Jem Bendell
Quick Facts
Biography
Jem Bendell is a professor of sustainability leadership and founder of the Institute for Leadership and Sustainability (IFLAS) at the University of Cumbria. He has written about monetary economics and the need for 'Deep Adaptation' in response to environmental crises. He regularly comments on current affairs and approaches that may help humanity face climate-induced disruption.
Career
Bendell graduated from Cambridge University in 1993, beginning his career at the World Wide Fund for Nature. There, he helped to create the Forest Stewardship Council. He specialised on relationships between NGOs and business, pointing out the power inequities and the way in which business agendas tend to prevail over those of the non-profit sector.
Changing strategy, he became involved in direct action and the anti-globalisation movement, later writing a United Nations report on the conflict between business and civil society.

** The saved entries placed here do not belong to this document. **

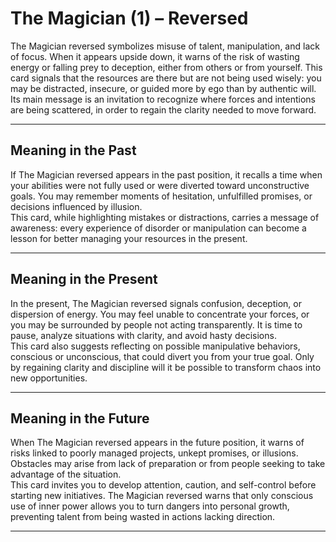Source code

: # The Magician (1) – Reversed

The Magician reversed symbolizes misuse of talent, manipulation, and lack of focus. When it appears upside down, it warns of the risk of wasting energy or falling prey to deception, either from others or from yourself. This card signals that the resources are there but are not being used wisely: you may be distracted, insecure, or guided more by ego than by authentic will.  
Its main message is an invitation to recognize where forces and intentions are being scattered, in order to regain the clarity needed to move forward.

---

## Meaning in the Past  
If The Magician reversed appears in the past position, it recalls a time when your abilities were not fully used or were diverted toward unconstructive goals. You may remember moments of hesitation, unfulfilled promises, or decisions influenced by illusion.  
This card, while highlighting mistakes or distractions, carries a message of awareness: every experience of disorder or manipulation can become a lesson for better managing your resources in the present.

---

## Meaning in the Present  
In the present, The Magician reversed signals confusion, deception, or dispersion of energy. You may feel unable to concentrate your forces, or you may be surrounded by people not acting transparently. It is time to pause, analyze situations with clarity, and avoid hasty decisions.  
This card also suggests reflecting on possible manipulative behaviors, conscious or unconscious, that could divert you from your true goal. Only by regaining clarity and discipline will it be possible to transform chaos into new opportunities.

---

## Meaning in the Future  
When The Magician reversed appears in the future position, it warns of risks linked to poorly managed projects, unkept promises, or illusions. Obstacles may arise from lack of preparation or from people seeking to take advantage of the situation.  
This card invites you to develop attention, caution, and self-control before starting new initiatives. The Magician reversed warns that only conscious use of inner power allows you to turn dangers into personal growth, preventing talent from being wasted in actions lacking direction.

---
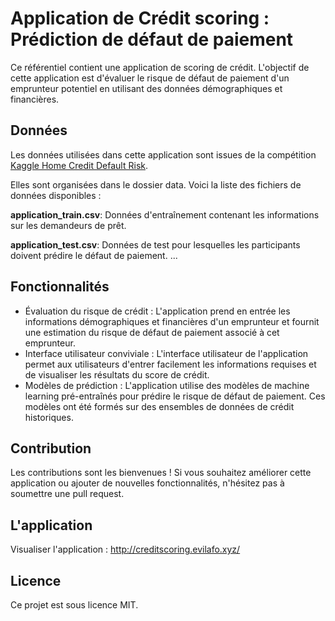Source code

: # Application de Crédit scoring : Prédiction de défaut de paiement

Ce référentiel contient une application de scoring de crédit. L'objectif de cette application est d'évaluer le risque de défaut de paiement d'un emprunteur potentiel en utilisant des données démographiques et financières.

## Données
Les données utilisées dans cette application sont issues de la compétition [Kaggle Home Credit Default Risk](https://www.kaggle.com/competitions/home-credit-default-risk/data/ "Home Credit Defzult Risk"). 

Elles sont organisées dans le dossier data. Voici la liste des fichiers de données disponibles :

**application_train.csv**: Données d'entraînement contenant les informations sur les demandeurs de prêt.

**application_test.csv**: Données de test pour lesquelles les participants doivent prédire le défaut de paiement.
...

## Fonctionnalités
- Évaluation du risque de crédit : L'application prend en entrée les informations démographiques et financières d'un emprunteur et fournit une estimation du risque de défaut de paiement associé à cet emprunteur.
- Interface utilisateur conviviale : L'interface utilisateur de l'application permet aux utilisateurs d'entrer facilement les informations requises et de visualiser les résultats du score de crédit.
- Modèles de prédiction : L'application utilise des modèles de machine learning pré-entraînés pour prédire le risque de défaut de paiement. Ces modèles ont été formés sur des ensembles de données de crédit historiques.

## Contribution
Les contributions sont les bienvenues ! Si vous souhaitez améliorer cette application ou ajouter de nouvelles fonctionnalités, n'hésitez pas à soumettre une pull request.

## L'application
Visualiser l'application : http://creditscoring.evilafo.xyz/
## Licence
Ce projet est sous licence MIT.


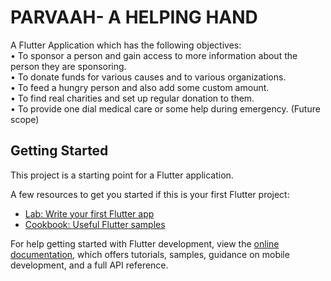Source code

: # PARVAAH- A HELPING HAND

A Flutter Application which has the following objectives:<br>
• To sponsor a person and gain access to more information about the person they are sponsoring.<br>
• To donate funds for various causes and to various organizations.<br>
• To feed a hungry person and also add some custom amount.<br>
• To find real charities and set up regular donation to them.<br>
• To provide one dial medical care or some help during emergency. (Future scope)<br>

## Getting Started

This project is a starting point for a Flutter application.

A few resources to get you started if this is your first Flutter project:

- [Lab: Write your first Flutter app](https://docs.flutter.dev/get-started/codelab)
- [Cookbook: Useful Flutter samples](https://docs.flutter.dev/cookbook)

For help getting started with Flutter development, view the
[online documentation](https://docs.flutter.dev/), which offers tutorials,
samples, guidance on mobile development, and a full API reference.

After his time consulting for the United Nations, Bendell joined Cumbria University and founded IFLAS, soon expanding his focus to monetary reform and complementary currencies.
In the 2017 United Kingdom general election, he provided strategic communication advice to the Labour Party.
In July 2018, he published as paper entitled Deep Adaptation: A Map for Navigating Climate Tragedy. Deep Adaptation is the concept purporting that humanity needs to prepare for fundamental disruption of its current civilisation paradigms, due to climate change, with a likelihood of complete societal collapse. Unlike climate change adaptation, which aims to adapt societies gradually to the effects of climate change, Deep Adaptation is premised on accepting abrupt transformation of the environment as a consideration for making decisions today. Vice noted that for an academic paper it had a large readership, having been downloaded more than 100,000 times (and more than 600,000 times as of November 2019). In March 2019 Bendell founded the Deep Adaption Forum to support practitioners and concerned citizens involved in preparing for what he considers as a very likely collapse of industrial civilisation.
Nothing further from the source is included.